After reading Saussure’s Course in General Linguistics, I felt like I had a fair understanding of what he was saying. However, when I began writing this I started questioning myself again completely changing my original thoughts sending me back to recent weeks where I was continually stuck in a rut of misunderstanding about what these authors were trying to say. But here goes an attempt and hopefully I understood this as well as I first thought I did.

I’m going to jump right to Saussure’s explanation of signs and semiology because this is what I felt I understood most. Saussure states, “Language is a system of signs that express ideas, and is therefore comparable to a system of writing” the signs being written words, I’m guessing? This brings us semiology, “a science that studies the life of signs”. He proposes that we study language in itself in order to really grasp this science of semiology. However, as explained language is often analyzed along with other things. This seems to pose a problem which seems to be why “semiological systems in general and of language in particular are completely ignored”.

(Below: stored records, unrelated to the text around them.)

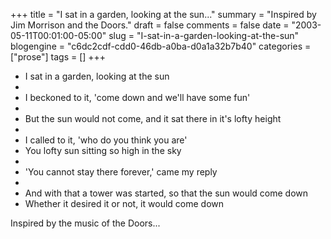 +++
title = "I sat in a garden, looking at the sun..."
summary = "Inspired by Jim Morrison and the Doors."
draft = false
comments = false
date = "2003-05-11T00:01:00-05:00"
slug = "I-sat-in-a-garden-looking-at-the-sun"
blogengine = "c6dc2cdf-cdd0-46db-a0ba-d0a1a32b7b40"
categories = ["prose"]
tags = []
+++

<ul>
	<li>I sat in a garden, looking at the sun</li>
	<li>&nbsp;</li>
	<li>I beckoned to it, &#39;come down and we&#39;ll have some fun&#39;</li>
	<li>&nbsp;</li>
	<li>But the sun would not come, and it sat there in it&#39;s lofty height</li>
	<li>&nbsp;</li>
	<li>I called to it, &#39;who do you think you are&#39;</li>
	<li>You lofty sun sitting so high in the sky</li>
	<li>&nbsp;</li>
	<li>&#39;You cannot stay there forever,&#39; came my reply</li>
	<li>&nbsp;</li>
	<li>And with that a tower was started, so that the sun would come down</li>
	<li>Whether it desired it or not, it would come down</li>
</ul>
<p>
Inspired by the music of the Doors...
</p>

Moving on to the Sign, Signified, Signifier, What is Saussure really trying to explain here? I recognized this as the relationship between a word and the thing it is related to and how it can all be different across different languages, pronunciation, etc. But these words and names in Saussure’s view become concepts and sound-images, or signified and signifier and as a whole they are a sign.

For some reason this is what I grasped most. The association between a word or the name given to something and that object when put together are seen as one, a sign. OK! I’ve got that much. He then goes into how these signs are not arbitrary because of Onomatopoeias and Interjections. Each of these alters the bond between the signified and the signifier or concept and sound-image. It seemed to me that from these two things in both cases either the signified or the signifier were altered in some way. This resulted in a lack of combination or a sign causing the signified and signifier to be individually not arbitrary as opposed to arbitrary as a whole.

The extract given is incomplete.